Tekdeep To Hunt For The Lost Italian Submarine In Sudan
I have already had some interest in this trip. Riccardo (from the Italian restaurant “Zia Amelia” in Elgouna) formerly had a safari business in Sudan and he mentioned to me that a World War Two Italian submarine was lost and that a team of tech divers on CCR may be able to get to it.
When Italy entered the Second World War they had a colony called Italian East Africa (Eritrea). This was a large area, but as soon as they entered the war it became cut off from Italy by the British who controlled the Suez Canal and the Straits of Gibraltar. The Italians decided that they could do nothing else but quickly attack the British in Port Sudan.

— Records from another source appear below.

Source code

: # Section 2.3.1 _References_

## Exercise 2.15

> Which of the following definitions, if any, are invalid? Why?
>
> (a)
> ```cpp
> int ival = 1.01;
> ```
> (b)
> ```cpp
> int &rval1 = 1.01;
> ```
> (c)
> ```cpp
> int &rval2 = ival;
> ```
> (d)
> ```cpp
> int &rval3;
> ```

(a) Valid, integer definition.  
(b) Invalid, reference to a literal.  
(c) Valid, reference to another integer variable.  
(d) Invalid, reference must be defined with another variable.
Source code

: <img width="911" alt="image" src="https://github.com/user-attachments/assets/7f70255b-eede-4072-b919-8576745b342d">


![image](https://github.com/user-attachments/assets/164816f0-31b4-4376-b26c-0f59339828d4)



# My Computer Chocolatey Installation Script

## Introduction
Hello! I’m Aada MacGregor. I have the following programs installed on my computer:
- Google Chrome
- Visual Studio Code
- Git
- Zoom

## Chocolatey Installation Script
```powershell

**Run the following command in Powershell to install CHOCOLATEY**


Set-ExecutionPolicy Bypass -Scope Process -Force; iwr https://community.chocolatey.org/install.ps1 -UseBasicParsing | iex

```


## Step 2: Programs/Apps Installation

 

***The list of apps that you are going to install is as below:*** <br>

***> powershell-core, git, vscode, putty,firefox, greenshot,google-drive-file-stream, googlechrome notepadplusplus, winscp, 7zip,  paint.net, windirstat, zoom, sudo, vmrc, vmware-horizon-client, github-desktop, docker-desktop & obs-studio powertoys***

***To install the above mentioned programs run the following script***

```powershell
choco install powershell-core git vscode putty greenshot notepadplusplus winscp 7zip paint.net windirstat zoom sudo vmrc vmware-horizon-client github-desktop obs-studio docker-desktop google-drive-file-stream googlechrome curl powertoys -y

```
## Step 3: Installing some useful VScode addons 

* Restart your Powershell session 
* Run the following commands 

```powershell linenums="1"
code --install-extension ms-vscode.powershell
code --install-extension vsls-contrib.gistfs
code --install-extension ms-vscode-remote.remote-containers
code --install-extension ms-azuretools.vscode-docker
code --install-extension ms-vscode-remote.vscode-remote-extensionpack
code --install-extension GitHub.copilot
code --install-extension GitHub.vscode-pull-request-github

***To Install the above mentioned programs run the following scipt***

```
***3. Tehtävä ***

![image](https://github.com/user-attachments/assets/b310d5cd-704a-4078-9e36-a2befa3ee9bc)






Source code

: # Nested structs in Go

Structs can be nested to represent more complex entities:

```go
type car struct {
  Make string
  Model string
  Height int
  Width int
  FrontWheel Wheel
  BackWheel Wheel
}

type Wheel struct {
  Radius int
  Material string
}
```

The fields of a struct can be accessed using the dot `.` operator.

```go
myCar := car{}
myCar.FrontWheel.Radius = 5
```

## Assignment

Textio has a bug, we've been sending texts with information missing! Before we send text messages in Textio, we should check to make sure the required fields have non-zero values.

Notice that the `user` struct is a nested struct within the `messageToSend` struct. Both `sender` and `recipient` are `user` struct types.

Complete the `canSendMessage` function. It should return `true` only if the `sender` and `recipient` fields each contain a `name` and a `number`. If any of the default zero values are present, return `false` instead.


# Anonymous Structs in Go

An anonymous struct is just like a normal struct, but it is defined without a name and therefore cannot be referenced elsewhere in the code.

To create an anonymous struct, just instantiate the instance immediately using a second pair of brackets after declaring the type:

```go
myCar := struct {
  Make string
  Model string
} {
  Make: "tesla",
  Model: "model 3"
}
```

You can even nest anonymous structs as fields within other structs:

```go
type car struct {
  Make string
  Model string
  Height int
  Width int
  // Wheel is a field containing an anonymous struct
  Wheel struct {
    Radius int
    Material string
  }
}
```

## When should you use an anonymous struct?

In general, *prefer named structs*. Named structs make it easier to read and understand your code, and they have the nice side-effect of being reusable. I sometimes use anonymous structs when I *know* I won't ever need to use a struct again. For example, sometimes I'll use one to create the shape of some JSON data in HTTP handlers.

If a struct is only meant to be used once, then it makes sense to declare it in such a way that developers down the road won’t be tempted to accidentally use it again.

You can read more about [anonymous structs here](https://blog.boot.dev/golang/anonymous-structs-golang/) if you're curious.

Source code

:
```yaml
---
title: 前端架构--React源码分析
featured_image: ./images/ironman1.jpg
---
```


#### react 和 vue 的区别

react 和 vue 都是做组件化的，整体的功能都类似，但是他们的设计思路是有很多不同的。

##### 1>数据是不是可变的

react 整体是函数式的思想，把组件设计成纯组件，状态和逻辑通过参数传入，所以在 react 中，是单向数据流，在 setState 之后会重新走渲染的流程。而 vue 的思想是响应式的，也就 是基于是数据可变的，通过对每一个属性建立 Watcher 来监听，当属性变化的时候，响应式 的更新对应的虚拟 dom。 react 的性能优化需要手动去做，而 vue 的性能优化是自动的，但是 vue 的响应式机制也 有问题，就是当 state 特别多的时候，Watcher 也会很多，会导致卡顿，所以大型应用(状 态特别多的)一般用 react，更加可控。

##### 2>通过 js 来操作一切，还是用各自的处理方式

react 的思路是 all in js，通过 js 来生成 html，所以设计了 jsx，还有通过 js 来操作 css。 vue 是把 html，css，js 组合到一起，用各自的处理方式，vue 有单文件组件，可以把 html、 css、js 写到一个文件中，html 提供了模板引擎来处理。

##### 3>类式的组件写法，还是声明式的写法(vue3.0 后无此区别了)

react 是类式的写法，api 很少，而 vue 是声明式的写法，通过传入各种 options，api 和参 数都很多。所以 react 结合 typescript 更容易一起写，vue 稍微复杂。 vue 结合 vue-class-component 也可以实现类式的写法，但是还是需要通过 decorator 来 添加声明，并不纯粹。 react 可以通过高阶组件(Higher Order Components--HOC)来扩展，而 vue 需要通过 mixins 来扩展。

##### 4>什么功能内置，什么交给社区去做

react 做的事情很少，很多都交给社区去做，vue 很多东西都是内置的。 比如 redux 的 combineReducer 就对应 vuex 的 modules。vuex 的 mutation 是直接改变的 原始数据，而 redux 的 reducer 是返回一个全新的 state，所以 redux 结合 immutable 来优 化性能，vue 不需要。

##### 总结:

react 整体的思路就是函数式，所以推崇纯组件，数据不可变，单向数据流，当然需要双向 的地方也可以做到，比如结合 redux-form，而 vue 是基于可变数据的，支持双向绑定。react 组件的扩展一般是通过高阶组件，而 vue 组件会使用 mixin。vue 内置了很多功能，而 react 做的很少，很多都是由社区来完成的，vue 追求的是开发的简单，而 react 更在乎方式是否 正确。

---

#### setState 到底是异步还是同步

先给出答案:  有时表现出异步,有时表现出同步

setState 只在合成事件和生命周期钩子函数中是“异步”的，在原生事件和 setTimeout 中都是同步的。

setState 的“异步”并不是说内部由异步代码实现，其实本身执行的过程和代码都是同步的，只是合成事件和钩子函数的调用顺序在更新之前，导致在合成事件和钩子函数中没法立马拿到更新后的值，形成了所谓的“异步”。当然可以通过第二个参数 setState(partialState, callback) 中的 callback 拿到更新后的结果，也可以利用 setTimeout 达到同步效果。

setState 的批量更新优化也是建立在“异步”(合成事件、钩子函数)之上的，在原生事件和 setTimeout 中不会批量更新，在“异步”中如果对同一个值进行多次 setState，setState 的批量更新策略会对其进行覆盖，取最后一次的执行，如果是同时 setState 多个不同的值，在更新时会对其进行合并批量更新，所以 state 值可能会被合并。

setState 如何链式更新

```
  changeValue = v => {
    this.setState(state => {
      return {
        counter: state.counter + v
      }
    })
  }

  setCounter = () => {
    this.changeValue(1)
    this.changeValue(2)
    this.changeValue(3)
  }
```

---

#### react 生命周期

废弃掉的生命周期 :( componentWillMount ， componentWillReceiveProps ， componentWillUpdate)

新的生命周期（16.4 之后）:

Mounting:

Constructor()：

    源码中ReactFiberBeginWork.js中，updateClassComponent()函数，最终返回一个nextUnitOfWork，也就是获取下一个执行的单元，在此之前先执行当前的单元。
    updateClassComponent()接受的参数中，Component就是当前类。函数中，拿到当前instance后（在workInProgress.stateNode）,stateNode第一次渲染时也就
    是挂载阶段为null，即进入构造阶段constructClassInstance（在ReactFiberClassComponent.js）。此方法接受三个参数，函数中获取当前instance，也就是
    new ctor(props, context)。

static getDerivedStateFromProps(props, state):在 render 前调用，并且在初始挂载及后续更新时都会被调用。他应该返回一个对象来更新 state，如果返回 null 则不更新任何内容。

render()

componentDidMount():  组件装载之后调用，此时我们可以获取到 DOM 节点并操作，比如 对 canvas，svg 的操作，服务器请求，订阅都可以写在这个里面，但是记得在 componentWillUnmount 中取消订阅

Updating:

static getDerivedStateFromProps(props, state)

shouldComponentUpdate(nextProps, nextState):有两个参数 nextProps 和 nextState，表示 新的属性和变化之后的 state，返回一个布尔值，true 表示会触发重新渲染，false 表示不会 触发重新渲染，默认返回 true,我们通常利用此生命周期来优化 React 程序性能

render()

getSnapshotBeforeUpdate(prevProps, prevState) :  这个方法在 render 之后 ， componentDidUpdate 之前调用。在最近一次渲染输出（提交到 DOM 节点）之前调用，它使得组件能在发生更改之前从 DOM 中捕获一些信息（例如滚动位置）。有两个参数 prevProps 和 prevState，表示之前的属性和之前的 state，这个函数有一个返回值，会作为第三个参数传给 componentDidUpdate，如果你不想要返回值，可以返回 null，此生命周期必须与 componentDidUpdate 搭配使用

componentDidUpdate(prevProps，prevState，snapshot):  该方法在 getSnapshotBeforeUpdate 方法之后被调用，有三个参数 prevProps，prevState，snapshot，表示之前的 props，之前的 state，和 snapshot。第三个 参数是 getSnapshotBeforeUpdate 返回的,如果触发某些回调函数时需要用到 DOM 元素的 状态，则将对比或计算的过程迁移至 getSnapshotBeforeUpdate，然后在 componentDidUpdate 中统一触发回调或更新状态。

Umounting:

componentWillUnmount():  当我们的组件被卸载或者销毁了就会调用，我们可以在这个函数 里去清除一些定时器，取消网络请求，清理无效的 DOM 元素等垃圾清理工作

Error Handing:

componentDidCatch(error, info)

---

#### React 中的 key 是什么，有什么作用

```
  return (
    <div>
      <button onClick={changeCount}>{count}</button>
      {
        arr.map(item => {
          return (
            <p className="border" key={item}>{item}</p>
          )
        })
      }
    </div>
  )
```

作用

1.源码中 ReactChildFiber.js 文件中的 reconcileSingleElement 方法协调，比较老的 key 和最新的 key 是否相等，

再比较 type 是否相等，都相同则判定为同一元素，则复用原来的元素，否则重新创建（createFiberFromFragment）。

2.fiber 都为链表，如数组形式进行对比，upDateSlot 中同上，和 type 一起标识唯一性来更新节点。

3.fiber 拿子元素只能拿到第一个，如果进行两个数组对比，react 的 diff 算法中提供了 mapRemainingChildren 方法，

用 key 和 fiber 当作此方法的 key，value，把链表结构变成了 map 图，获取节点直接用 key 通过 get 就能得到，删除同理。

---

The Mecalle set off to Port Sudan to engage the British on the afternoon of June 10th 1940. It left its home Port of Massawa under the command of Lieutenant Dante Morone who was to begin his first mission of the war.
There was an overcast sky and navigation was not possible by the stars and landmarks were also difficult to identify. What made it worse is that the route to Port Sudan was littered with islands and reefs. Another problem encountered was leaking Methyl Chloride gas from the air conditioning systems.
The 8 submarines of the Italian Navy based in the Red Sea were fitted with air conditioning systems that used Methyl Chloride gas. If the gas were to leak then it was undetectable. You couldn’t see it or smell it. The effects on the crews were madness or even psychotic behaviour.
On June 14th 1940 a lighthouse was sighted which was thought to be Sanganeb Light, it was however the Light on Hindi Gider, which is 30 miles away. This mistake meant that the Mecalle was in much shallower water than they thought and this course would take them aground on the Island of Barra Musa Kebir.
On the 15th June 1940 the Mecalle hit the island and as she did so she turned 90 degrees onto her starboard side. The bow was completely out of the water and the stern was submerged.
The 45 crew, with only their shorts on (they had to strip down because of the heat in the Submarine without the air conditioning), offloaded supplies and secret documents onto the island. An attempt was made to float the sub off the island by filling the stern with water so the front would lift off and she would float away but it was not to be. Water entered the open hatch of the conning tower and she sank and slid down the reef. There are two differing accounts, one of a deliberate scuttle by the navigation officer Elio Sandroni and one by Andraino Tovo who said that it was an attempt to re-float the submarine.
That was the end of the Mecalle but the story gets interesting. The captain, Lieutenant Morone, in the commotion and maybe due to intoxication of Methyl Chloride gas, never sent the distress signal and as such, nobody knew they were there.
The crew were on the island with very little food and water. They kept cool by spending the day submerged with their underpants on their head. It is said that they also drank a small amount of seawater. The situation was bad. It was decided that three of the strongest would set off in a life raft with two oars and some biscuits, bacon and three bottles of water.
The three men had a journey of 120 miles (it’s also written 200 miles), led by Ensign Elio Sandroni (the navigation officer) who also wrote an account of this ordeal. They arrived in Sudan having to avoid the British and made their way to the lighthouse at Taclai, in Italian controlled Eritrea. There they gave the distress signal to the port at Massawa.
An aircraft was sent from Massawa and it parachuted supplies to the island. The Submarine Guglielmotti was dispatched and set sail. On the 22nd June 1940 it recovered the crew from the Island of Barra Musa Kebir.
Out of the 45 crew members only one was lost, Deputy Chief Carlo Acefalo. He was intoxicated from the gas and died of starvation on the 17 June. He was buried on the island.
Ensign Sandroni received the Silver Medal of Military Valour. He was to join another submarine (The Perla) and make the journey around Africa, over 13,000 miles to the safe port of Bordeaux. He died in 2012 at the rank of Rear Admiral.